Like the \emph{Gilbert U-238 Atomic Energy Lab}, it is a toy that has been banned by the Consumer Product Safety Commission.
Fortunately, we're going to play it here in simulation.
This will be a single-player game.
The idea is to throw darts at the grid in Figure~2 until you get \textbf{exactly} 101 points.
You'll start with zero points, and in each turn you aim a dart at one of the sixteen inner numbered points in the grid.
You're not a great aim, so you have a good chance to hit one of the other squares.
Whatever square you hit, you add that number of points to your score.
If you hit one of the blank squares in the ring, you add zero points.
You can't aim for the blank ring.
If you get a score of exactly 101, the game ends and you get one unit of reward.

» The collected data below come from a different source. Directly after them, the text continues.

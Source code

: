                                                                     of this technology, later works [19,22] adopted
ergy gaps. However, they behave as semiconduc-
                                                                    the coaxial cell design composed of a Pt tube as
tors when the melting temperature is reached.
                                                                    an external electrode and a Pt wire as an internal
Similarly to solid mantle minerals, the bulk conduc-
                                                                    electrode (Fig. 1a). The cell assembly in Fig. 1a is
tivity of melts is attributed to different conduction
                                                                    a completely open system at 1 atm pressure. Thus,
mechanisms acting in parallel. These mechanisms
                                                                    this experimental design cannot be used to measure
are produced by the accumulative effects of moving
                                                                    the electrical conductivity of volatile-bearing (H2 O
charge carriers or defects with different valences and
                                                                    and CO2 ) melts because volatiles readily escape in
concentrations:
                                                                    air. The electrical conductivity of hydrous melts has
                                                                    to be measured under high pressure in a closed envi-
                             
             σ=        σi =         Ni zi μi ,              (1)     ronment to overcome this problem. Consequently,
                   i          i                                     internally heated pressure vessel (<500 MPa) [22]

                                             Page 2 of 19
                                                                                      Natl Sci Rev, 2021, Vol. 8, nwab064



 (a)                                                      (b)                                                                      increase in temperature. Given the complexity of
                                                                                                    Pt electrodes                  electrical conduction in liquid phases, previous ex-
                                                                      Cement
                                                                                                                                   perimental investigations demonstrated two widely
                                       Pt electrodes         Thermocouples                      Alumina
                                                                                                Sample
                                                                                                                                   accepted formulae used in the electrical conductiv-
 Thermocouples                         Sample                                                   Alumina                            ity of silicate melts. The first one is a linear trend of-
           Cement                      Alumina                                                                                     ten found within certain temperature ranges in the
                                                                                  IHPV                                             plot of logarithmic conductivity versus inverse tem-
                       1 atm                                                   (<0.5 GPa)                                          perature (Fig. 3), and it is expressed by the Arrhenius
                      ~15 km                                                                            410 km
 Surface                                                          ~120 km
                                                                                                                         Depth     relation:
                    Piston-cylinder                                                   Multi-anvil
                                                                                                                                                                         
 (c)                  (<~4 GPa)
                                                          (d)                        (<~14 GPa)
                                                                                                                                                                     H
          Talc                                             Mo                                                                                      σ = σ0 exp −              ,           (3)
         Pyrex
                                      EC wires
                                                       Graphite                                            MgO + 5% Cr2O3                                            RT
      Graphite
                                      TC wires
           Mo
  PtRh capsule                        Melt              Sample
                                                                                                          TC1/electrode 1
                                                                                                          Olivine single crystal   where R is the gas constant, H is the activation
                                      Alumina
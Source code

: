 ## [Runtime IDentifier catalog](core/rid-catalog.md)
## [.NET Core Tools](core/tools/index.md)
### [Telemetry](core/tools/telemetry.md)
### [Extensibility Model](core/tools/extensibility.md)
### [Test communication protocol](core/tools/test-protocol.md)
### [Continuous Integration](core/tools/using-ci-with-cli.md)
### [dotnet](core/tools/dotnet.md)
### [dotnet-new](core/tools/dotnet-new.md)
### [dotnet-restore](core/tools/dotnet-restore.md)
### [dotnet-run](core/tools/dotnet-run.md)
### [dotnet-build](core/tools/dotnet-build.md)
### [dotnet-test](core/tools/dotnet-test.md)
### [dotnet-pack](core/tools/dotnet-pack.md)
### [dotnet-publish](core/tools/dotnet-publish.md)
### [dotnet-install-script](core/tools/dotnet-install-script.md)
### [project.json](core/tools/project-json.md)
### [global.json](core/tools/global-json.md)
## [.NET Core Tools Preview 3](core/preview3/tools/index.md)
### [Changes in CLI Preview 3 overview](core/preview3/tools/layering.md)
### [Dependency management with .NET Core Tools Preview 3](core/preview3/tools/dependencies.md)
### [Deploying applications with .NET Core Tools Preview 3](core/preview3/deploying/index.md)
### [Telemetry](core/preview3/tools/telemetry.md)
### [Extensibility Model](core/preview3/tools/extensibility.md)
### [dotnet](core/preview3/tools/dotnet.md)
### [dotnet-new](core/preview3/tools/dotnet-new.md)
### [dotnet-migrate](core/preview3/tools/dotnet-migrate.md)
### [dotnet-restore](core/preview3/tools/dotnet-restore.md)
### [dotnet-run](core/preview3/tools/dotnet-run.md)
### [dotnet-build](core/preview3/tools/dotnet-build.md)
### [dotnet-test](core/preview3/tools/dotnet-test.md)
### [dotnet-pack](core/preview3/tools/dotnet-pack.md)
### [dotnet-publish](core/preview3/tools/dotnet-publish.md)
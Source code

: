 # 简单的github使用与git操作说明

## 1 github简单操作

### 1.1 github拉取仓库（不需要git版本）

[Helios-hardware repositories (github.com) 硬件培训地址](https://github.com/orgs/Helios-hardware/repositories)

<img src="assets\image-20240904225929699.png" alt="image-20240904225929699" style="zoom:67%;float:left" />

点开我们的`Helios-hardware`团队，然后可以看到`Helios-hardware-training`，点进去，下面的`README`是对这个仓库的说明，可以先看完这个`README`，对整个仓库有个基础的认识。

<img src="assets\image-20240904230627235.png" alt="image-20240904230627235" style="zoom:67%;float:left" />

If you go over 101, the game ends and you get a negative one unit of reward.
\vspace{\baselineskip}
\begin{minipage}[b]{0.45\linewidth}
\centering
\includegraphics[width=0.7\textwidth]{hw6-figures/Lawndart}
\captionof{figure}{Lawn darts turned out to be a bad idea, except for in simulation.}
\end{minipage}%
\hfill
\begin{minipage}[b]{0.45\linewidth}
\centering
\resizebox{0.5\textwidth}{!}{%
\begin{tikzpicture}
\foreach \i in {0,...,6} {
\draw [thin,gray] (\i,0) -- (\i,6);
}
\foreach \i in {0,...,6} {
\draw [thin,gray] (0,\i) -- (6,\i);
}
\foreach \i in {1,...,5} {
\draw [thick,black] (\i,1) -- (\i,5);
}
\foreach \i in {1,...,5} {
\draw [thick,black] (1,\i) -- (5,\i);
}
\draw (1.5,1.5) node {$9$};
\draw (2.5,1.5) node {$6$};
\draw (3.5,1.5) node {$15$};
\draw (4.5,1.5) node {$4$};
\draw (1.5,2.5) node {$16$};
\draw (2.5,2.5) node {$3$};
\draw (3.5,2.5) node {$10$};
\draw (4.5,2.5) node {$5$};
\draw (1.5,3.5) node {$2$};
\draw (2.5,3.5) node {$13$};
\draw (3.5,3.5) node {$8$};
\draw (4.5,3.5) node {$11$};
\draw (1.5,4.5) node {$7$};
\draw (2.5,4.5) node {$12$};
\draw (3.5,4.5) node {$1$};
\draw (4.5,4.5) node {$14$};
\end{tikzpicture}
}
\captionof{figure}{You aim for one of the 16 middle squares. You get zero points if you accidentally hit in the ring outside.}
\end{minipage}
\vspace{\baselineskip}
Your objective is to learn a policy to play the game.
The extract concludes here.